Case ID: ad2d_135/html/0001-01.html
Source: Caselaw Access Project
Author: {"author": "Per Curiam.", "license": "Public Domain", "url": "https://static.case.law/"}
Date Created: 2024-08-24T03:29:51.129683

In the Matter of Israel G. Grossman (Admitted as Israel Gedaliah Grossman), an Attorney, Respondent. Departmental Disciplinary Committee for the First Judicial Department, Petitioner.
    First Department,
    January 26, 1988
    
      APPEARANCES OF COUNSEL
    
      Susan Brotman of counsel (Michael A. Gentile, attorney), for petitioner.
    
      Israel G. Grossman, respondent pro se.
    
   OPINION OF THE COURT

Per Curiam.

The Departmental Disciplinary Committee for the First Judicial Department seeks an order striking respondent’s name from the roll of attorneys of the State of New York pursuant to Judiciary Law § 90 (4) (b) upon the ground that respondent has been disbarred based on a conviction of a felony as defined by Judiciary Law § 90 (4) (e).

Respondent Israel Grossman was admitted to practice as an attorney and counselor-at-law by the Appellate Division of the Supreme Court, Second Judicial Department, on May 2, 1979 under the name of Israel Gedaliah Grossman. Respondent maintained a law office in the First Judicial Department at all times relevant to this proceeding.

On September 15, 1987, respondent was convicted, after a jury trial, in the United States District Court for the Southern District of New York of various insider trader violations (15 USC § 78j [b]; § 78ff; 17 CFR 240.10b-5; 18 USC §§ 1341, 2). Respondent misappropriated certain confidential information from his employer, Kramer, Levin, Nessen, Kamin & Frankel, pertaining to the sale and purchase of stock of Colt Industries, Inc. (hereinafter Colt). Respondent’s employer represents the trustees of the retirement savings plan for salaried employees of Colt. Respondent disclosed information regarding Colt’s recapitalization plan to his family and others for the purpose of purchasing call options and stock of Colt and selling these securities after the Colt recapitalization plan was publicly announced. Respondent was fined and sentenced to a prison term of two years, which he is currently serving. Insider trading violations are felonies under Federal law, which, if prosecuted under New York law would also constitute a class E felony (see, General Business Law § 352-c [5]; Matter of Reich, 128 AD2d 329 [1st Dept 1987]).

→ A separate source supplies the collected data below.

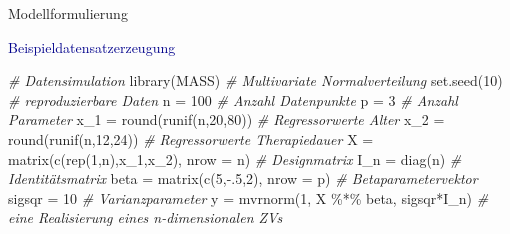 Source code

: \documentclass[
  8pt,
  ignorenonframetext,
]{beamer}
\newenvironment{Shaded}{\begin{snugshade}}{\end{snugshade}}
\newcommand{\AttributeTok}[1]{\textcolor[rgb]{0.77,0.63,0.00}{#1}}
\newcommand{\CommentTok}[1]{\textcolor[rgb]{0.56,0.35,0.01}{\textit{#1}}}
\newcommand{\DecValTok}[1]{\textcolor[rgb]{0.00,0.00,0.81}{#1}}
\newcommand{\FunctionTok}[1]{\textcolor[rgb]{0.00,0.00,0.00}{#1}}
\newcommand{\NormalTok}[1]{#1}
\newcommand{\OtherTok}[1]{\textcolor[rgb]{0.56,0.35,0.01}{#1}}
\newcommand{\SpecialCharTok}[1]{\textcolor[rgb]{0.00,0.00,0.00}{#1}}
\begin{document}
\begin{frame}[fragile]{Modellformulierung}
\protect\hypertarget{modellformulierung-1}{}
\vspace{2mm}

\textcolor{darkblue}{Beispieldatensatzerzeugung} \vspace{1mm} \tiny
{}

\begin{Shaded}
\begin{Highlighting}[]
\CommentTok{\# Datensimulation}
\FunctionTok{library}\NormalTok{(MASS)                                          }\CommentTok{\# Multivariate Normalverteilung}
\FunctionTok{set.seed}\NormalTok{(}\DecValTok{10}\NormalTok{)                                           }\CommentTok{\# reproduzierbare Daten}
\NormalTok{n             }\OtherTok{=} \DecValTok{100}                                    \CommentTok{\# Anzahl Datenpunkte}
\NormalTok{p             }\OtherTok{=} \DecValTok{3}                                      \CommentTok{\# Anzahl Parameter}
\NormalTok{x\_1           }\OtherTok{=} \FunctionTok{round}\NormalTok{(}\FunctionTok{runif}\NormalTok{(n,}\DecValTok{20}\NormalTok{,}\DecValTok{80}\NormalTok{))                  }\CommentTok{\# Regressorwerte Alter}
\NormalTok{x\_2           }\OtherTok{=} \FunctionTok{round}\NormalTok{(}\FunctionTok{runif}\NormalTok{(n,}\DecValTok{12}\NormalTok{,}\DecValTok{24}\NormalTok{))                  }\CommentTok{\# Regressorwerte Therapiedauer}
\NormalTok{X             }\OtherTok{=} \FunctionTok{matrix}\NormalTok{(}\FunctionTok{c}\NormalTok{(}\FunctionTok{rep}\NormalTok{(}\DecValTok{1}\NormalTok{,n),x\_1,x\_2), }\AttributeTok{nrow =}\NormalTok{ n)  }\CommentTok{\# Designmatrix}
\NormalTok{I\_n           }\OtherTok{=} \FunctionTok{diag}\NormalTok{(n)                                }\CommentTok{\# Identitätsmatrix}
\NormalTok{beta          }\OtherTok{=} \FunctionTok{matrix}\NormalTok{(}\FunctionTok{c}\NormalTok{(}\DecValTok{5}\NormalTok{,}\SpecialCharTok{{-}}\NormalTok{.}\DecValTok{5}\NormalTok{,}\DecValTok{2}\NormalTok{), }\AttributeTok{nrow =}\NormalTok{ p)           }\CommentTok{\# Betaparametervektor}
\NormalTok{sigsqr        }\OtherTok{=} \DecValTok{10}                                     \CommentTok{\# Varianzparameter}
\NormalTok{y             }\OtherTok{=} \FunctionTok{mvrnorm}\NormalTok{(}\DecValTok{1}\NormalTok{, X }\SpecialCharTok{\%*\%}\NormalTok{ beta, sigsqr}\SpecialCharTok{*}\NormalTok{I\_n)     }\CommentTok{\# eine Realisierung eines n{-}dimensionalen ZVs}


\end{Highlighting}
\end{Shaded}
\end{frame}
\end{document}

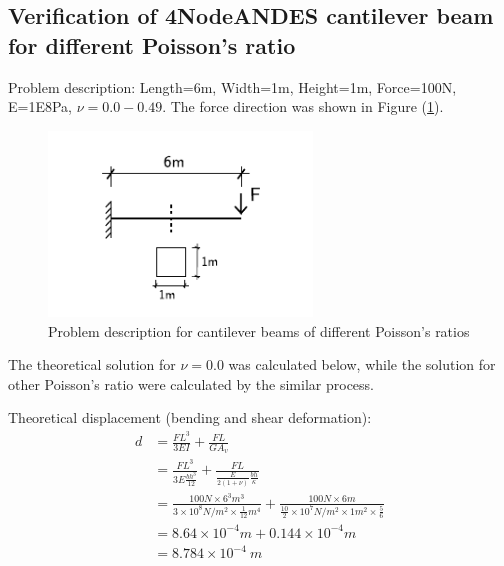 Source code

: \documentclass[fleqn,11pt]{article}
\begin{document}








\newpage
\subsection{Verification of 4NodeANDES cantilever beam for different Poisson's ratio}




Problem description: Length=6m, Width=1m, Height=1m, Force=100N, E=1E8Pa, $\nu=0.0-0.49$. The force direction was shown in Figure (\ref{fig Problem description for cantilever beams of different Poisson's 4}). 

\begin{figure}[H]
  \centering
  \includegraphics[width=7cm]{../Figure-files/cantilever_6.pdf}
  \caption{Problem description for cantilever beams of different Poisson's ratios}
  \label{fig Problem description for cantilever beams of different Poisson's 4}
\end{figure}


The theoretical solution for $\nu=0.0$ was calculated below, while the solution for other Poisson's ratio were calculated by the similar process.

Theoretical displacement (bending and shear deformation):
\begin{equation}
  \begin{aligned}
  d &=\frac{FL^3}{3EI}+\frac{FL}{GA_v} \\
  &= \frac{FL^3}{3E\frac{bh^3}{12}}+\frac{FL}{\frac{E}{2(1+\nu)} \frac{bh}{\kappa}} \\ 
    &= \frac{100 N \times 6^3 m^3}{3\times 10^8 N/m^2 \times \frac{1}{12} m^4}+ 
    \frac{100 N\times 6 m}{\frac{10}{2} \times 10^7 N/m^2\times 1 m^2 \times \frac{5}{6}} \\ 
    &=8.64\times 10^{-4} m + 0.144 \times 10^{-4} m   \\
   & =8.784\times 10^{-4} \ m
   \end{aligned}
\end{equation}
\end{document}
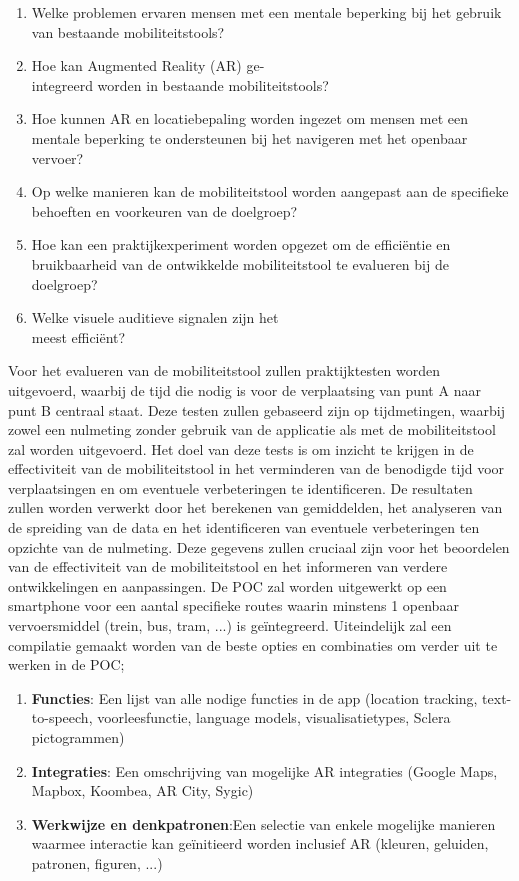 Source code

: \begin{enumerate}
    \item Welke problemen ervaren mensen met een mentale beperking bij het gebruik van bestaande mobiliteitstools?
    \item Hoe kan Augmented Reality (AR) ge-\\integreerd worden in bestaande mobiliteits\-tools?
    \item Hoe kunnen AR en locatiebepaling worden ingezet om mensen met een mentale beperking te ondersteunen bij het navigeren met het openbaar vervoer?
    \item Op welke manieren kan de mobiliteitstool worden aangepast aan de specifieke behoeften en voorkeuren van de doelgroep?
    \item Hoe kan een praktijkexperiment worden opgezet om de efficiëntie en bruikbaarheid van de ontwikkelde mobiliteitstool te evalueren bij de doelgroep?
    \item Welke visuele auditieve signalen zijn het \\meest efficiënt?
\end{enumerate}

Voor het evalueren van de mobiliteitstool zullen praktijktesten worden uitgevoerd, waarbij de tijd die nodig is voor de verplaatsing van punt A naar punt B centraal staat. 
Deze testen zullen gebaseerd zijn op tijdmetingen, waarbij zowel een nulmeting zonder gebruik van de applicatie als met de mobiliteitstool zal worden uitgevoerd. 
Het doel van deze tests is om inzicht te krijgen in de effectiviteit van de mobiliteitstool in het verminderen van de benodigde tijd voor verplaatsingen en om eventuele verbeteringen te identificeren. 
De resultaten zullen worden verwerkt door het berekenen van gemiddelden, het analyseren van de spreiding van de data en het identificeren van eventuele verbeteringen ten opzichte van de nulmeting. Deze gegevens zullen cruciaal zijn voor het beoordelen van de effectiviteit van de mobiliteitstool en het informeren van verdere ontwikkelingen en aanpassingen. De POC zal worden uitgewerkt op een smartphone voor een aantal specifieke routes waarin minstens 1 openbaar vervoersmiddel (trein, bus, tram, ...) is geïntegreerd. Uiteindelijk zal een compilatie gemaakt worden van de beste opties en combinaties om verder uit te werken in de POC; 

\begin{enumerate}
    \item \textbf{Functies}: Een lijst van alle nodige functies in de app (location tracking, text-to-speech, voorleesfunctie, language models, visualisatietypes, Sclera pictogrammen)
    \item \textbf{Integraties}: Een omschrijving van mogelijke AR integraties (Google Maps, Mapbox, Koombea, AR City, Sygic)
    \item \textbf{Werkwijze en denkpatronen}:Een selectie van enkele mogelijke manieren waarmee interactie kan geïnitieerd worden inclusief AR (kleuren, geluiden, patronen, figuren, ...)
\end{enumerate}


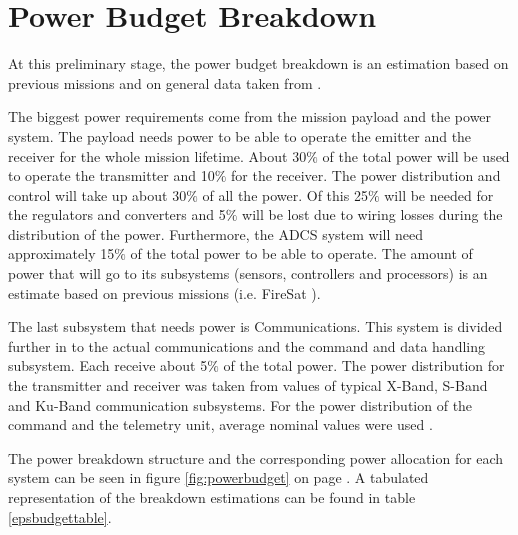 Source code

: \section{Power Budget Breakdown}
\label{blBudgetPower}

At this preliminary stage, the power budget breakdown is an estimation based on previous missions and on general data taken from \cite{larson}.

The biggest power requirements come from the mission payload and the power system. The payload needs power to be able to operate the emitter
and the receiver for the whole mission lifetime. About 30$\%$ of the total power will be used to operate the transmitter and 10$\%$ for the receiver. The power distribution and control will take up about 30$\%$ of all the power. Of this 25$\%$ will be needed for the regulators and converters and 5$\%$ will be lost due to wiring losses during the distribution of the power. Furthermore, the \ac{ADCS} system will need approximately 15$\%$ of the total power to be able to operate. The amount of power that will go to its subsystems (sensors, controllers and processors) is an estimate based on previous missions (i.e. FireSat \cite{larson}).

The last subsystem that needs power is Communications. This system is divided further in to the actual communications and the command and data handling subsystem. Each receive about 5$\%$ of the total power. The power distribution for the transmitter and receiver was taken from values of typical X-Band, S-Band and Ku-Band communication subsystems.
For the power distribution of the command and the telemetry unit, average nominal values were used \cite{larson}.

The power breakdown structure and the corresponding power allocation for each system can be seen in figure \ref{fig:powerbudget} on page \pageref{fig:powerbudget}. A tabulated representation of the breakdown estimations can be found in table \ref{epsbudgettable}.

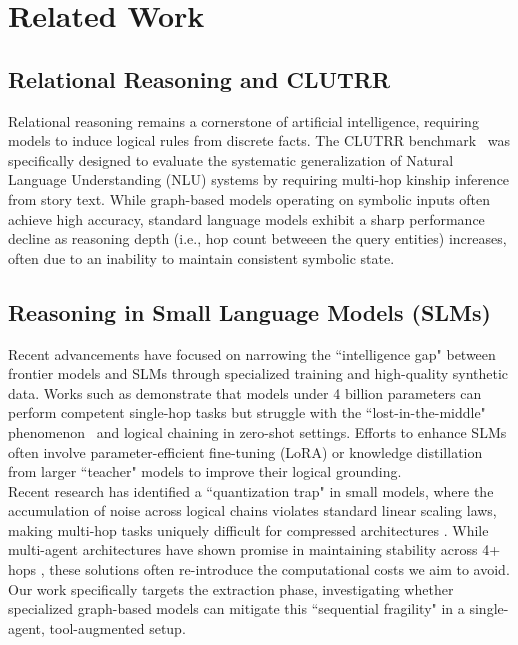 \documentclass[
]{ceurart}
\begin{document}
\section{Related Work}

\subsection{Relational Reasoning and CLUTRR}
Relational reasoning remains a cornerstone of artificial intelligence, requiring models to induce logical rules from discrete facts. The CLUTRR benchmark~\cite{sinha2019clutrr} was specifically designed to evaluate the systematic generalization of Natural Language Understanding (NLU) systems by requiring multi-hop kinship inference from story text. While graph-based models \cite{rgcn, gcn} operating on symbolic inputs often achieve high accuracy, standard language models exhibit a sharp performance decline as reasoning depth (i.e., hop count betweeen the query entities) increases, often due to an inability to maintain consistent symbolic state.

\subsection{Reasoning in Small Language Models (SLMs)}
Recent advancements have focused on narrowing the ``intelligence gap" between frontier models and SLMs through specialized training and high-quality synthetic data. Works such as \cite{slms_good, slms_good1} demonstrate that models under 4 billion parameters can perform competent single-hop tasks but struggle with the ``lost-in-the-middle" phenomenon~\cite{Liu2023} and logical chaining in zero-shot settings. Efforts to enhance SLMs often involve parameter-efficient fine-tuning (LoRA) or knowledge distillation from larger ``teacher" models to improve their logical grounding.\\
Recent research has identified a ``quantization trap" in small models, where the accumulation of noise across logical chains violates standard linear scaling laws, making multi-hop tasks uniquely difficult for compressed architectures \cite{slms_good2, slms_good1}. While multi-agent architectures have shown promise in maintaining stability across 4+ hops \cite{Sadeddine2025}, these solutions often re-introduce the computational costs we aim to avoid. Our work specifically targets the extraction phase, investigating whether specialized graph-based models can mitigate this ``sequential fragility" in a single-agent, tool-augmented setup.
\end{document}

Respondent, citing his inability to hire an attorney, has not addressed the merits of the petition in either formal or informal papers. In a letter to the Disciplinary Committee he requested that he be suspended pending the determination of his appeal. The Disciplinary Committee declined the request as barred by the automatic disbarment provisions of Judiciary Law § 90 (4).

The Disciplinary Committee has presented to the court a certified copy of the judgment of conviction. Its motion to strike respondent’s name from the roll of attorneys, pursuant to Judiciary Law § 90 (4) (b), is granted on the ground that respondent automatically ceased to be an attorney and counselor-at-law upon such conviction (Judiciary Law § 90 [4] [a]; Matter of Reich, supra; Matter of Cohen, 107 AD2d 189 [1st Dept 1985]).

Sandler, J. P., Carro, Kassal, Ellerin and Smith, JJ., concur.

Respondent’s name is stricken from the roll of attorneys and counselors-at-law in the State of New York.